36:14 Bryant: Very interesting.
36:15 Prodan: The principle is the same, right? Canary or A/B testing is the same. The machinery is so much different because now Flagger only talks to the single Kubernetes API and watch its deployments, ConfigMaps, secrets. Now, it has to watch cluster definitions, machines and so on.
36:33 Bryant: We say like turtles all the way down, Stefan. Yeah? But it's containers, then it's clusters, and then like... Yes, there's a lot of stuff in there.
36:39 Prodan: Yeah. Yeah. That's for Flagger. Yeah. In terms of other CNCF projects, I'm watching the Ingress space a lot. I really want to see an Envoy implantation in CNCF and hopefully Contour will get there and mixed together with Ingress V2, I think we will have a bright future for Ingress and Egress on Kubernetes. Because right now, we have this Ingress concept, but the actual implementation is somehow stuck in the past with NGINX, Ingress being the default thing. I think one of the Envoy's implementation should also be there.
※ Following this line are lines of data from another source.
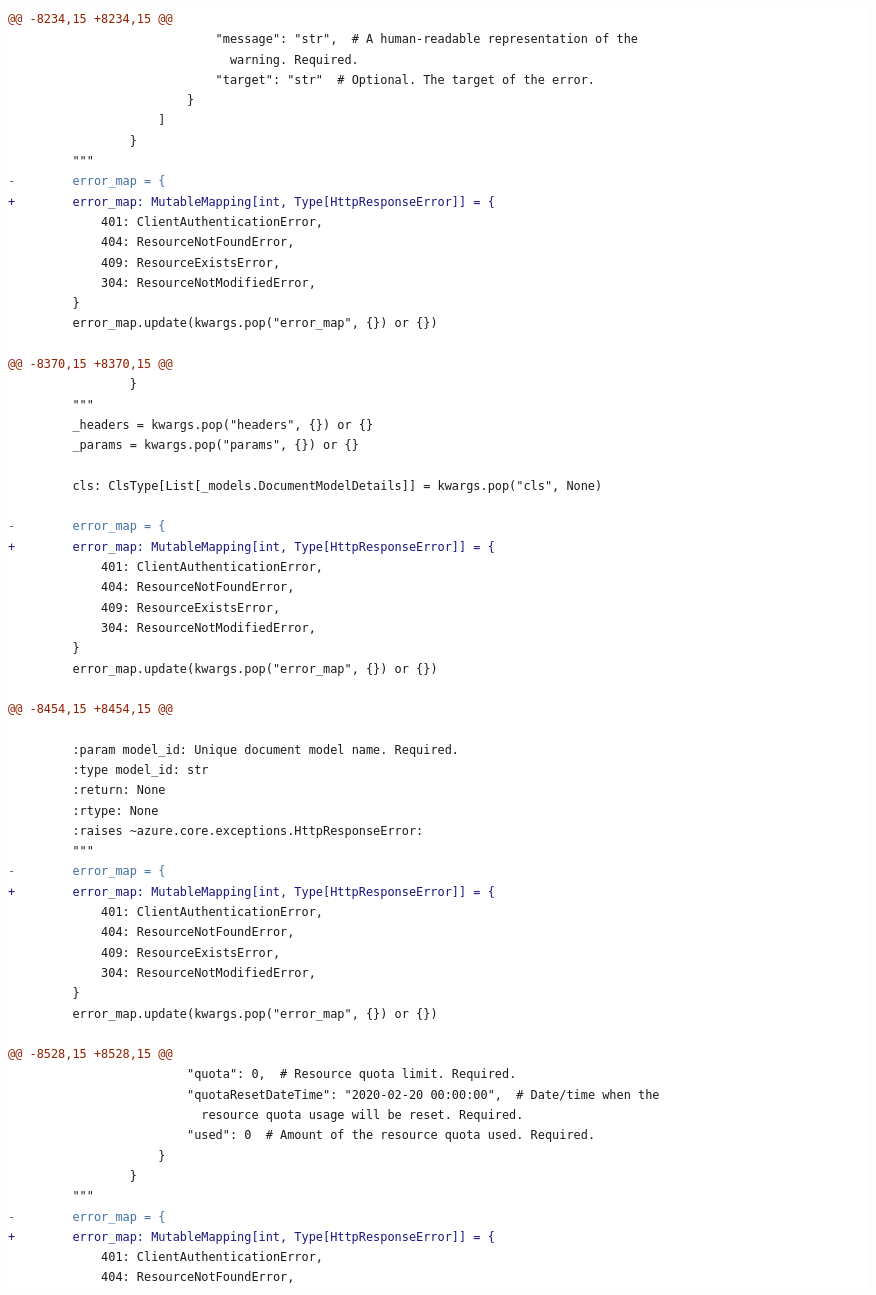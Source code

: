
 ```diff
@@ -8234,15 +8234,15 @@
                             "message": "str",  # A human-readable representation of the
                               warning. Required.
                             "target": "str"  # Optional. The target of the error.
                         }
                     ]
                 }
         """
-        error_map = {
+        error_map: MutableMapping[int, Type[HttpResponseError]] = {
             401: ClientAuthenticationError,
             404: ResourceNotFoundError,
             409: ResourceExistsError,
             304: ResourceNotModifiedError,
         }
         error_map.update(kwargs.pop("error_map", {}) or {})
 
@@ -8370,15 +8370,15 @@
                 }
         """
         _headers = kwargs.pop("headers", {}) or {}
         _params = kwargs.pop("params", {}) or {}
 
         cls: ClsType[List[_models.DocumentModelDetails]] = kwargs.pop("cls", None)
 
-        error_map = {
+        error_map: MutableMapping[int, Type[HttpResponseError]] = {
             401: ClientAuthenticationError,
             404: ResourceNotFoundError,
             409: ResourceExistsError,
             304: ResourceNotModifiedError,
         }
         error_map.update(kwargs.pop("error_map", {}) or {})
 
@@ -8454,15 +8454,15 @@
 
         :param model_id: Unique document model name. Required.
         :type model_id: str
         :return: None
         :rtype: None
         :raises ~azure.core.exceptions.HttpResponseError:
         """
-        error_map = {
+        error_map: MutableMapping[int, Type[HttpResponseError]] = {
             401: ClientAuthenticationError,
             404: ResourceNotFoundError,
             409: ResourceExistsError,
             304: ResourceNotModifiedError,
         }
         error_map.update(kwargs.pop("error_map", {}) or {})
 
@@ -8528,15 +8528,15 @@
                         "quota": 0,  # Resource quota limit. Required.
                         "quotaResetDateTime": "2020-02-20 00:00:00",  # Date/time when the
                           resource quota usage will be reset. Required.
                         "used": 0  # Amount of the resource quota used. Required.
                     }
                 }
         """
-        error_map = {
+        error_map: MutableMapping[int, Type[HttpResponseError]] = {
             401: ClientAuthenticationError,
             404: ResourceNotFoundError,
```

 [code_of_conduct]: https://opensource.microsoft.com/codeofconduct/
 [default_azure_credential]: https://github.com/Azure/azure-sdk-for-python/tree/main/sdk/identity/azure-identity#defaultazurecredential
 [azure_sub]: https://azure.microsoft.com/free/
 [azure_portal]: https://ms.portal.azure.com/
 [regional_endpoints]: https://azure.microsoft.com/global-infrastructure/services/?products=form-recognizer
 [cognitive_resource_portal]: https://ms.portal.azure.com/#create/Microsoft.CognitiveServicesFormRecognizer
 [cognitive_resource_cli]: https://docs.microsoft.com/azure/cognitive-services/cognitive-services-apis-create-account-cli?tabs=windows
 [azure-key-credential]: https://aka.ms/azsdk/python/core/azurekeycredential
 [di-studio]: https://documentintelligence.ai.azure.com/studio
 [di-build-model]: https://aka.ms/azsdk/documentintelligence/buildmodel
 [addon_barcodes_sample]: https://github.com/Azure/azure-sdk-for-python/tree/main/sdk/documentintelligence/azure-ai-documentintelligence/samples/sample_analyze_addon_barcodes.py
 [addon_fonts_sample]: https://github.com/Azure/azure-sdk-for-python/tree/main/sdk/documentintelligence/azure-ai-documentintelligence/samples/sample_analyze_addon_fonts.py
 [addon_formulas_sample]: https://github.com/Azure/azure-sdk-for-python/tree/main/sdk/documentintelligence/azure-ai-documentintelligence/samples/sample_analyze_addon_formulas.py
 [addon_highres_sample]: https://github.com/Azure/azure-sdk-for-python/tree/main/sdk/documentintelligence/azure-ai-documentintelligence/samples/sample_analyze_addon_highres.py
 [addon_languages_sample]: https://github.com/Azure/azure-sdk-for-python/tree/main/sdk/documentintelligence/azure-ai-documentintelligence/samples/sample_analyze_addon_languages.py
 [query_fields_sample]: https://github.com/Azure/azure-sdk-for-python/tree/main/sdk/documentintelligence/azure-ai-documentintelligence/samples/sample_analyze_addon_query_fields.py
 [service-rename]: https://techcommunity.microsoft.com/t5/azure-ai-services-blog/azure-form-recognizer-is-now-azure-ai-document-intelligence-with/ba-p/3875765
 [code_of_conduct]: https://opensource.microsoft.com/codeofconduct/
 [default_azure_credential]: https://github.com/Azure/azure-sdk-for-python/tree/main/sdk/identity/azure-identity#defaultazurecredential
 [azure_sub]: https://azure.microsoft.com/free/
 [azure_portal]: https://ms.portal.azure.com/
 [regional_endpoints]: https://azure.microsoft.com/global-infrastructure/services/?products=form-recognizer
 [cognitive_resource_portal]: https://ms.portal.azure.com/#create/Microsoft.CognitiveServicesFormRecognizer
 [cognitive_resource_cli]: https://docs.microsoft.com/azure/cognitive-services/cognitive-services-apis-create-account-cli?tabs=windows
 [azure-key-credential]: https://aka.ms/azsdk/python/core/azurekeycredential
 [di-studio]: https://documentintelligence.ai.azure.com/studio
 [di-build-model]: https://aka.ms/azsdk/documentintelligence/buildmodel
 [addon_barcodes_sample]: https://github.com/Azure/azure-sdk-for-python/tree/main/sdk/documentintelligence/azure-ai-documentintelligence/samples/sample_analyze_addon_barcodes.py
 [addon_fonts_sample]: https://github.com/Azure/azure-sdk-for-python/tree/main/sdk/documentintelligence/azure-ai-documentintelligence/samples/sample_analyze_addon_fonts.py
 [addon_formulas_sample]: https://github.com/Azure/azure-sdk-for-python/tree/main/sdk/documentintelligence/azure-ai-documentintelligence/samples/sample_analyze_addon_formulas.py
 [addon_highres_sample]: https://github.com/Azure/azure-sdk-for-python/tree/main/sdk/documentintelligence/azure-ai-documentintelligence/samples/sample_analyze_addon_highres.py
 [addon_languages_sample]: https://github.com/Azure/azure-sdk-for-python/tree/main/sdk/documentintelligence/azure-ai-documentintelligence/samples/sample_analyze_addon_languages.py
 [query_fields_sample]: https://github.com/Azure/azure-sdk-for-python/tree/main/sdk/documentintelligence/azure-ai-documentintelligence/samples/sample_analyze_addon_query_fields.py
 [service-rename]: https://techcommunity.microsoft.com/t5/azure-ai-services-blog/azure-form-recognizer-is-now-azure-ai-document-intelligence-with/ba-p/3875765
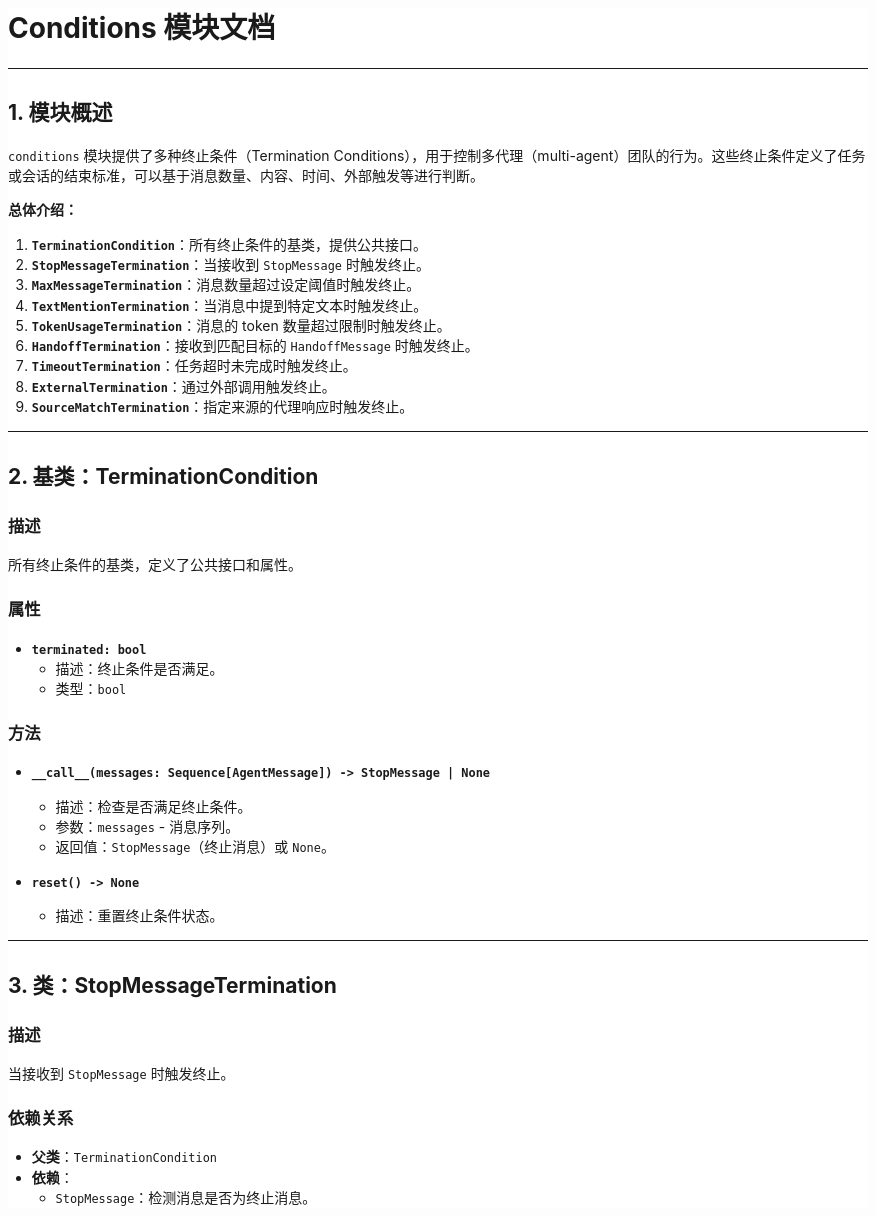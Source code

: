 # **Conditions 模块文档**

---

## **1. 模块概述**

`conditions` 模块提供了多种终止条件（Termination Conditions），用于控制多代理（multi-agent）团队的行为。这些终止条件定义了任务或会话的结束标准，可以基于消息数量、内容、时间、外部触发等进行判断。

**总体介绍：**
1. **`TerminationCondition`**：所有终止条件的基类，提供公共接口。
2. **`StopMessageTermination`**：当接收到 `StopMessage` 时触发终止。
3. **`MaxMessageTermination`**：消息数量超过设定阈值时触发终止。
4. **`TextMentionTermination`**：当消息中提到特定文本时触发终止。
5. **`TokenUsageTermination`**：消息的 token 数量超过限制时触发终止。
6. **`HandoffTermination`**：接收到匹配目标的 `HandoffMessage` 时触发终止。
7. **`TimeoutTermination`**：任务超时未完成时触发终止。
8. **`ExternalTermination`**：通过外部调用触发终止。
9. **`SourceMatchTermination`**：指定来源的代理响应时触发终止。

---

## **2. 基类：TerminationCondition**

### **描述**
所有终止条件的基类，定义了公共接口和属性。

### **属性**
- **`terminated: bool`**  
  - 描述：终止条件是否满足。  
  - 类型：`bool`

### **方法**
- **`__call__(messages: Sequence[AgentMessage]) -> StopMessage | None`**  
  - 描述：检查是否满足终止条件。  
  - 参数：`messages` - 消息序列。  
  - 返回值：`StopMessage`（终止消息）或 `None`。

- **`reset() -> None`**  
  - 描述：重置终止条件状态。

---

## **3. 类：StopMessageTermination**

### **描述**
当接收到 `StopMessage` 时触发终止。

### **依赖关系**
- **父类**：`TerminationCondition`
- **依赖**：
  - `StopMessage`：检测消息是否为终止消息。
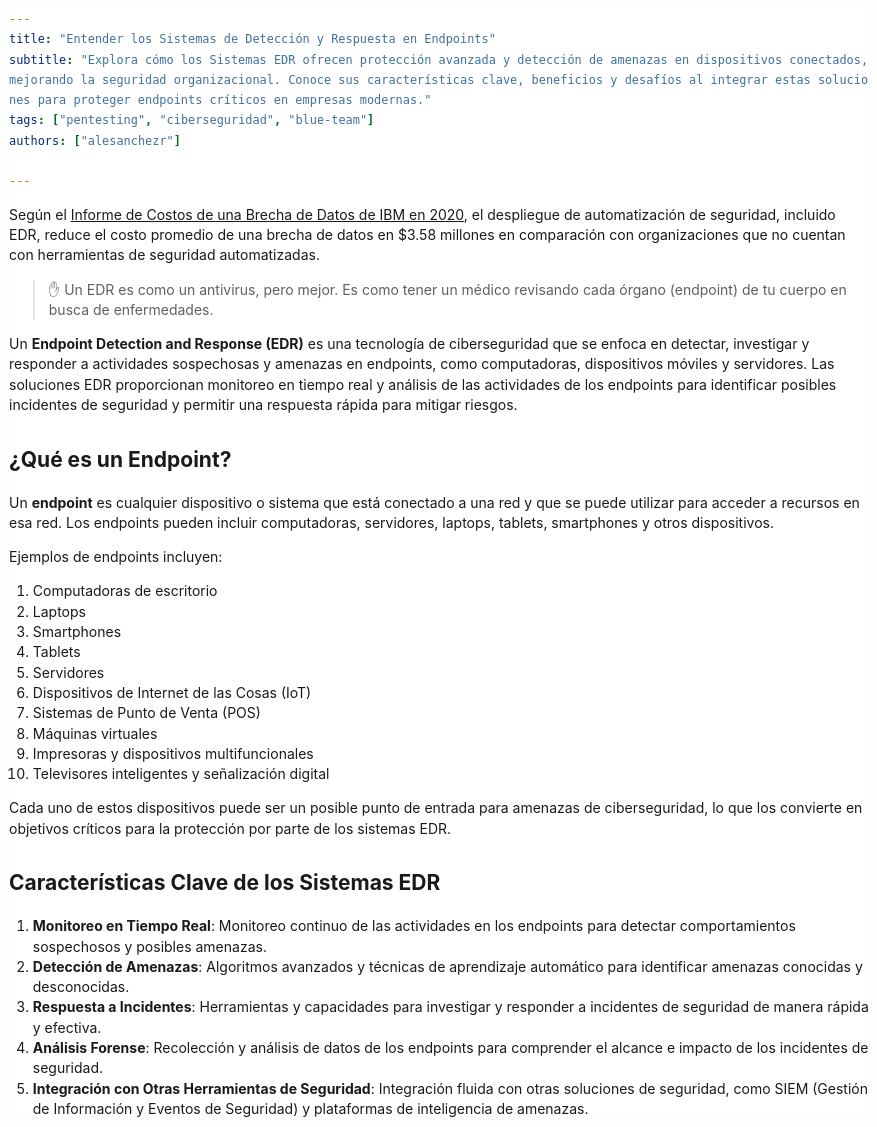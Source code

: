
 ```yaml
---
title: "Entender los Sistemas de Detección y Respuesta en Endpoints"
subtitle: "Explora cómo los Sistemas EDR ofrecen protección avanzada y detección de amenazas en dispositivos conectados, mejorando la seguridad organizacional. Conoce sus características clave, beneficios y desafíos al integrar estas soluciones para proteger endpoints críticos en empresas modernas."
tags: ["pentesting", "ciberseguridad", "blue-team"]
authors: ["alesanchezr"]

---
```


Según el [Informe de Costos de una Brecha de Datos de IBM en 2020](https://storage.googleapis.com/breathecode/Cost-of-a-Data-Breach-Report-2024.pdf), el despliegue de automatización de seguridad, incluido EDR, reduce el costo promedio de una brecha de datos en $3.58 millones en comparación con organizaciones que no cuentan con herramientas de seguridad automatizadas.

> ✋ Un EDR es como un antivirus, pero mejor. Es como tener un médico revisando cada órgano (endpoint) de tu cuerpo en busca de enfermedades.

Un **Endpoint Detection and Response (EDR)** es una tecnología de ciberseguridad que se enfoca en detectar, investigar y responder a actividades sospechosas y amenazas en endpoints, como computadoras, dispositivos móviles y servidores. Las soluciones EDR proporcionan monitoreo en tiempo real y análisis de las actividades de los endpoints para identificar posibles incidentes de seguridad y permitir una respuesta rápida para mitigar riesgos.

## ¿Qué es un Endpoint?

Un **endpoint** es cualquier dispositivo o sistema que está conectado a una red y que se puede utilizar para acceder a recursos en esa red. Los endpoints pueden incluir computadoras, servidores, laptops, tablets, smartphones y otros dispositivos.

Ejemplos de endpoints incluyen:

1. Computadoras de escritorio
2. Laptops
3. Smartphones
4. Tablets
5. Servidores
6. Dispositivos de Internet de las Cosas (IoT)
7. Sistemas de Punto de Venta (POS)
8. Máquinas virtuales
9. Impresoras y dispositivos multifuncionales
10. Televisores inteligentes y señalización digital

Cada uno de estos dispositivos puede ser un posible punto de entrada para amenazas de ciberseguridad, lo que los convierte en objetivos críticos para la protección por parte de los sistemas EDR.

## Características Clave de los Sistemas EDR

1. **Monitoreo en Tiempo Real**: Monitoreo continuo de las actividades en los endpoints para detectar comportamientos sospechosos y posibles amenazas.
2. **Detección de Amenazas**: Algoritmos avanzados y técnicas de aprendizaje automático para identificar amenazas conocidas y desconocidas.
3. **Respuesta a Incidentes**: Herramientas y capacidades para investigar y responder a incidentes de seguridad de manera rápida y efectiva.
4. **Análisis Forense**: Recolección y análisis de datos de los endpoints para comprender el alcance e impacto de los incidentes de seguridad.
5. **Integración con Otras Herramientas de Seguridad**: Integración fluida con otras soluciones de seguridad, como SIEM (Gestión de Información y Eventos de Seguridad) y plataformas de inteligencia de amenazas.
I hope it will actually happen this year at some point.
37:17 Prodan: I hope the same. Very cool. This is it. Yeah. A fantastic chat. If folks want to follow you online, what's the best way, Twitter, LinkedIn?
37:25 Prodan: Twitter. Twitter is the only social media I use. @stefanprodan, that's me.
37:30 Prodan: Perfect. I'll be sure to link your Twitter handle in the show notes when we do it, as well as the folks can very easily follow you. But yeah, it's been great talking to you today, Stefan. Thanks very much.
37:37 Prodan: Thank you very much, Daniel, for having me.